Shashamane Africa's history is stained with suffering; but after generations of slavery, oppression, and diaspora, many ancestral Africans are now returning to reclaim their heritage. In the heart of Ethiopia, Shashamane was dedicated by King Haile Selassie as a homeland for those of African descent. This thoughtful and beautifully shot documentary follows those who have heeded this call to return to their ancestral home and recover their African identity.
"It was very important to know who I am. I knew I was an African taken from Africa, born in the West." Despite his Western upbringing, Ras Mweya Masimba always felt a deep connection to the land of his forefathers and made the journey to settle in Shashamane. "All of us who made it up here…we are the true revolutionaries." After making the journey to their ancestral homeland, these pioneers wish to build a new Africa that works for its people.

After all, the impact of slavery and oppression continues to resonate, generations after their official abolition. Societies are still divided along ethnic lines - the same lines by which they have historically been forcibly separated; as Dr. Clinton Hutton, lecturer at the University of the West Indies, explains: "Even in the Caribbean territories today, the big owners of the economy do not look like the majority of the population. And it has nothing to do with over 350 years of enslavement?"
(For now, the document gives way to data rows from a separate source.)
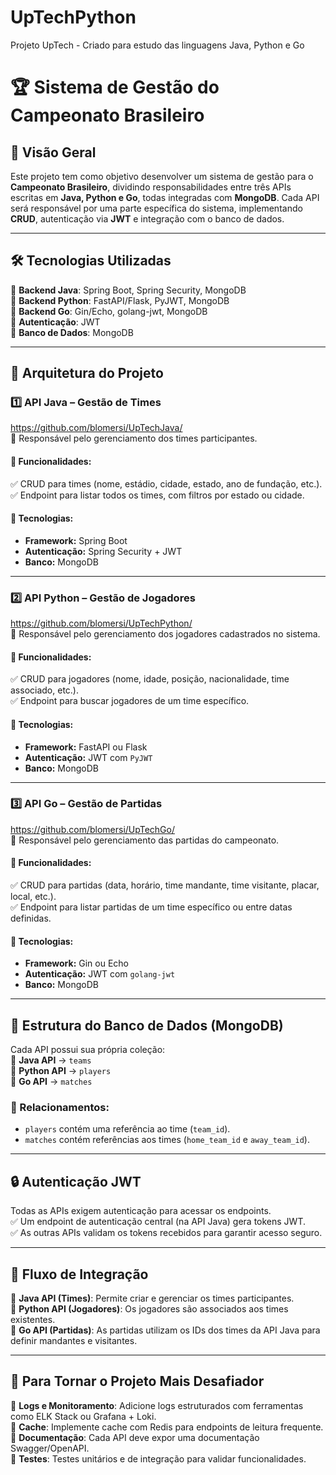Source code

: # UpTechPython
Projeto UpTech - Criado para estudo das linguagens Java, Python e Go

# **🏆 Sistema de Gestão do Campeonato Brasileiro**

## **📌 Visão Geral**  
Este projeto tem como objetivo desenvolver um sistema de gestão para o **Campeonato Brasileiro**, dividindo responsabilidades entre três APIs escritas em **Java, Python e Go**, todas integradas com **MongoDB**. Cada API será responsável por uma parte específica do sistema, implementando **CRUD**, autenticação via **JWT** e integração com o banco de dados.  

---

## **🛠 Tecnologias Utilizadas**  
🔹 **Backend Java**: Spring Boot, Spring Security, MongoDB  
🔹 **Backend Python**: FastAPI/Flask, PyJWT, MongoDB  
🔹 **Backend Go**: Gin/Echo, golang-jwt, MongoDB  
🔹 **Autenticação**: JWT  
🔹 **Banco de Dados**: MongoDB  

---

## **📌 Arquitetura do Projeto**  

### **1️⃣ API Java – Gestão de Times**  
https://github.com/blomersi/UpTechJava/  
🔹 Responsável pelo gerenciamento dos times participantes.  

#### **📌 Funcionalidades:**  
✅ CRUD para times (nome, estádio, cidade, estado, ano de fundação, etc.).  
✅ Endpoint para listar todos os times, com filtros por estado ou cidade.  

#### **🚀 Tecnologias:**  
- **Framework:** Spring Boot  
- **Autenticação:** Spring Security + JWT  
- **Banco:** MongoDB  

---

### **2️⃣ API Python – Gestão de Jogadores**  
https://github.com/blomersi/UpTechPython/  
🔹 Responsável pelo gerenciamento dos jogadores cadastrados no sistema.  

#### **📌 Funcionalidades:**  
✅ CRUD para jogadores (nome, idade, posição, nacionalidade, time associado, etc.).  
✅ Endpoint para buscar jogadores de um time específico.  

#### **🚀 Tecnologias:**  
- **Framework:** FastAPI ou Flask  
- **Autenticação:** JWT com `PyJWT`  
- **Banco:** MongoDB  

---

### **3️⃣ API Go – Gestão de Partidas**  
https://github.com/blomersi/UpTechGo/  
🔹 Responsável pelo gerenciamento das partidas do campeonato.  

#### **📌 Funcionalidades:**  
✅ CRUD para partidas (data, horário, time mandante, time visitante, placar, local, etc.).  
✅ Endpoint para listar partidas de um time específico ou entre datas definidas.  

#### **🚀 Tecnologias:**  
- **Framework:** Gin ou Echo  
- **Autenticação:** JWT com `golang-jwt`  
- **Banco:** MongoDB  

---

## **📌 Estrutura do Banco de Dados (MongoDB)**  
Cada API possui sua própria coleção:  
📌 **Java API** → `teams`  
📌 **Python API** → `players`  
📌 **Go API** → `matches`  

### **🔗 Relacionamentos:**  
- `players` contém uma referência ao time (`team_id`).  
- `matches` contém referências aos times (`home_team_id` e `away_team_id`).  

---

## **🔒 Autenticação JWT**  
Todas as APIs exigem autenticação para acessar os endpoints.  
✅ Um endpoint de autenticação central (na API Java) gera tokens JWT.  
✅ As outras APIs validam os tokens recebidos para garantir acesso seguro.  

---

## **📌 Fluxo de Integração**  
📌 **Java API (Times)**: Permite criar e gerenciar os times participantes.  
📌 **Python API (Jogadores)**: Os jogadores são associados aos times existentes.  
📌 **Go API (Partidas)**: As partidas utilizam os IDs dos times da API Java para definir mandantes e visitantes.  

---

## **🚀 Para Tornar o Projeto Mais Desafiador**  
🔹 **Logs e Monitoramento**: Adicione logs estruturados com ferramentas como ELK Stack ou Grafana + Loki.  
🔹 **Cache**: Implemente cache com Redis para endpoints de leitura frequente.  
🔹 **Documentação**: Cada API deve expor uma documentação Swagger/OpenAPI.  
🔹 **Testes**: Testes unitários e de integração para validar funcionalidades.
These ongoing ethnic prejudices have inspired many people to proudly assert their African heritage. However, resettlement is not without its difficulties. "It's a joy to be back in Africa, but it's a very great challenge," says Ras Kamba, who also immigrated after growing up in the West. "It's not a bed of roses - well - the roses are there, but so are the thorns."

Ethiopia's sprawling rural landscape provides the magnificent backdrop to this story of people reaffirming an identity lost to centuries of oppression. But after coming to terms with a difficult past, will the people of Shashamane be able to consolidate a prosperous future for themselves?
FULL SYNOPSIS

The Producers


Giulia Amati is an Italian-French filmmaker. She has directed several commercials for corporations, NGOs and International organizations such as FAO and Caritas International. In 2010 she co-directed the feature-length documentary This Is My Land… Hebron with Stephen Natanson, which won more than twenty awards, including the Italian foreign press association’s Golden Globe Prize, and earned a special mention at the Nastri D’Argento. Shashamane is Amati’s second feature-length film.

Making The Film


It took 3 years of investigation, 3 months of fact-finding trips and 6 months of sharing the homes and the lives of the men and women in 3 different continents to tell this story. I filmed in Shashamane in Ethiopia, Kingston in Jamaica, and Birmingham and London in Great Britain. The community that I present contains the descendants of the enslaved Africans who grew up in the technological, modern and contradictory West but who decided to return to Africa through a complex physical and spiritual journey. The documentary gives us a look into their lives, but from within the community itself.


The realisation of Shashamane became my personal test. Apart from the difficulty of filming by myself in a remote location in Ethiopia, the biggest challenge was to be accepted by the inhabitants of the community, who avoid contact with the media and gazes from the outside. I lived with them, shared their meals and daily lives, listened to their stories and told my own with honesty.